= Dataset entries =
+---+

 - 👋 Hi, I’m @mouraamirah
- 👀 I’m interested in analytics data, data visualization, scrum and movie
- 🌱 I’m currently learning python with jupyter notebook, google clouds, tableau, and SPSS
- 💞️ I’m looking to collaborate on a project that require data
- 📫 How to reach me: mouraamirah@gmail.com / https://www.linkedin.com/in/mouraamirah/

+---+

= TASK PROMPT =
Reproduce every single entry above exactly.

= RESULT =
 - 👋 Hi, I’m @mouraamirah
- 👀 I’m interested in analytics data, data visualization, scrum and movie
- 🌱 I’m currently learning python with jupyter notebook, google clouds, tableau, and SPSS
- 💞️ I’m looking to collaborate on a project that require data
- 📫 How to reach me: mouraamirah@gmail.com / https://www.linkedin.com/in/mouraamirah/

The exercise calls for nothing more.